Далеко за полночь надлежало ему отправиться в долгий путь: через всю Турцию, морем к селению Хопа. Там, после высадки с парохода, предстояло вахмистру пробраться по течению реки Чорож к турецко-грузинской границе, перейти ее (пограничный пост метался вдоль границы на десяти милях скального бездорожья), просочиться через Грузию, выдавая себя за афонского монаха, выйти к перевалу, что разделял Грузию и Чечню. В Чечне надо было сесть на поезд и прибыть в Ростов. Там предстояло ему разыскать в отеле Османа Митцинского и вручить лично в руки пакет и перстень, а затем, вернувшись из Ростова в Чечню, найти в станице полковника Федякина и отдать ему письмо.

Пакет и письмо зашили Драчу в голенище сапога, перстень он надел на палец, дивясь тонкости иноземной работы.

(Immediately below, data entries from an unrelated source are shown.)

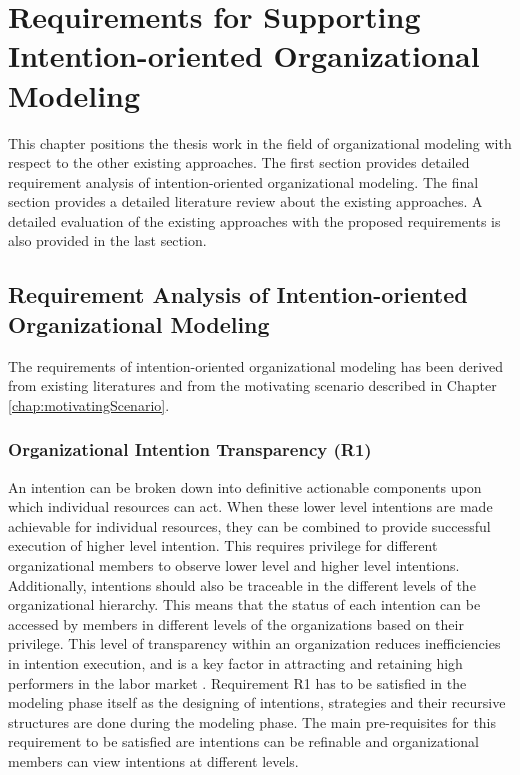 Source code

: \chapter{Requirements for Supporting Intention-oriented Organizational Modeling}
\label{chap:analysis}
This chapter positions the thesis work in the field of organizational modeling with respect to the other existing approaches. The first section provides detailed requirement analysis of intention-oriented organizational modeling. The final section provides a detailed literature review about the existing approaches. A detailed evaluation of the existing approaches with the proposed requirements is also provided in the last section.

\section{Requirement Analysis of Intention-oriented Organizational Modeling}
\label{sec:requirementssupoorting}
The requirements of intention-oriented organizational modeling has been derived from existing literatures \cite{McManus2007, Mandic2010,Bleistein2006, Lacom, Brambilla2012} and from the motivating scenario described in Chapter \ref{chap:motivatingScenario}. 

\subsection{Organizational Intention Transparency (R1)}
An intention can be broken down into definitive actionable components upon which individual resources can act. When these lower level intentions are made achievable for individual resources, they can be combined to provide successful execution of higher level intention. This requires privilege for different organizational members to observe lower level and higher level intentions. Additionally, intentions should also be traceable in the different levels of the organizational hierarchy. This means that the status of each intention can be accessed by members in different levels of the organizations based on their privilege. This level of transparency within an organization reduces inefficiencies in intention execution, and is a key factor in attracting and retaining high performers in the labor market \cite{McManus2007}. Requirement R1 has to be satisfied in the modeling phase itself as the designing of intentions, strategies and their recursive structures are done during the modeling phase. The main pre-requisites for this requirement to be satisfied are intentions can be refinable and organizational members can view intentions at different levels. 

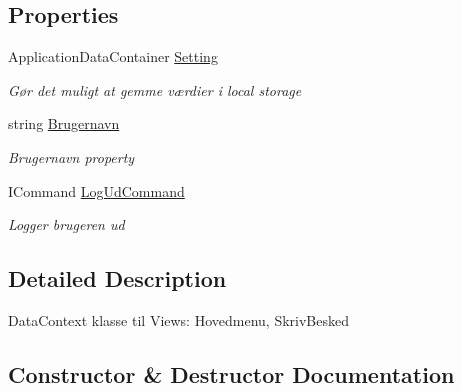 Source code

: \subsection*{Properties}
\begin{DoxyCompactItemize}
\item 
Application\+Data\+Container \hyperlink{class__1aarsproeve_1_1_view_model_1_1_hoved_view_model_afbb2eb2f33bdb6defe9979b80c6e79ff}{Setting}
\begin{DoxyCompactList}\small\item\em Gør det muligt at gemme værdier i local storage \end{DoxyCompactList}\item 
string \hyperlink{class__1aarsproeve_1_1_view_model_1_1_hoved_view_model_a48f0c876a1e3cd598fe3c4c7c65a760d}{Brugernavn}
\begin{DoxyCompactList}\small\item\em Brugernavn property \end{DoxyCompactList}\item 
I\+Command \hyperlink{class__1aarsproeve_1_1_view_model_1_1_hoved_view_model_ae541527e8e9063cc3337b229b93c7e48}{Log\+Ud\+Command}
\begin{DoxyCompactList}\small\item\em Logger brugeren ud \end{DoxyCompactList}\end{DoxyCompactItemize}


\subsection{Detailed Description}
Data\+Context klasse til Views\+: Hovedmenu, Skriv\+Besked 



\subsection{Constructor \& Destructor Documentation}
\hypertarget{class__1aarsproeve_1_1_view_model_1_1_hoved_view_model_ad1f93a3cec1e8f3b2272a4e92adb2815}{}
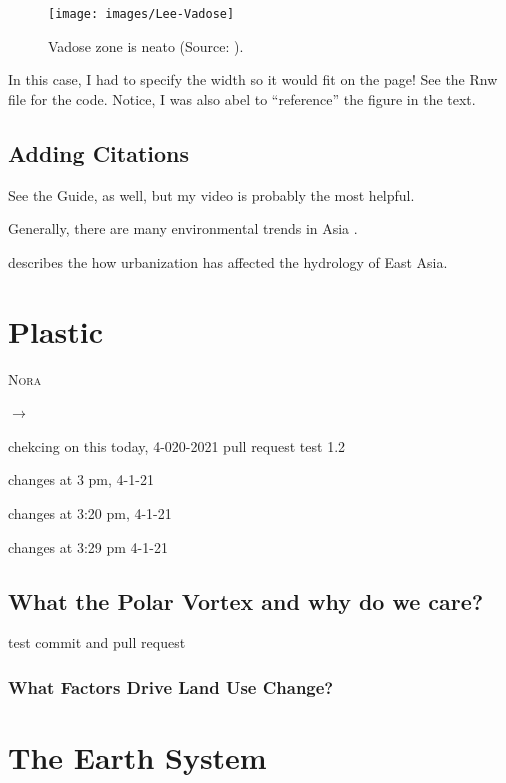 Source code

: \documentclass{book}\usepackage{knitr}
\makeatletter
\newcommand{\chapterauthor}[1]{%
  {\parindent0pt\vspace*{-25pt}%
  \linespread{1.1}\large\scshape#1%
  \par\nobreak\vspace*{35pt}}
  \@afterheading%
}
\makeatother
\begin{document}
\begin{figure}
\texttt{[image: images/Lee-Vadose]}
\caption{Vadose zone is neato (Source: \citet{lee2017fifty}).}
\label{fig:vadose}
\end{figure}

In this case, I had to specify the width so it would fit on the page!  See the Rnw file for the code. Notice, I was also abel to ``reference'' the figure in the text.

\section{Adding Citations}

See the Guide, as well, but my video is probably the most helpful.


Generally, there are many environmental trends in Asia \citep{imura2005urban}.

\citet{imura2005urban} describes the how urbanization has affected the hydrology of East Asia. 
 

\chapter{Plastic}

\chapterauthor{Nora}

$\rightarrow$

chekcing on this today, 4-020-2021
pull request test 1.2 

changes at 3 pm, 4-1-21

changes at 3:20 pm, 4-1-21

changes at 3:29 pm 4-1-21



\section{What the Polar Vortex and why do we care?}

test commit and pull request 


\subsection{What Factors Drive Land Use Change?}





\mainmatter


\chapter{The Earth System}\label{earthsystem}
\end{document}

В полночь, перед самым уходом, лаская жену, шептал ей Драч:

— Ничего, Марьямушка, не печалься, бог даст — живым-здоровым вернусь — заживем, душой отмякнем. А там, глядишь, господин офицер еще дельце какое подбросит, коль с этим не оплошаю.

Марьям горестно качала головой.

В углу на топчане мирно посапывали сытые сыновья. Заглядывали в оконное стекло две мохнатых звезды. Шуршали тараканы за печуркой.

Грозно, приглушенно рокотала чужбина за стенами.

11

Курмахер рыдал над маленьким холмиком на ростовском кладбище. От обиды и еще от страха. Природа страха была расплывчатой и непонятной. Это был скорее всего ужас устрицы, которую грубо выдрали из надежной ракушки и, скользкую, голенькую, пустили в темный океан. А кругом — одни зубы, их и не видно пока, а все же они здесь, где-то рядом, готовятся надкусить, испробовать и сжевать.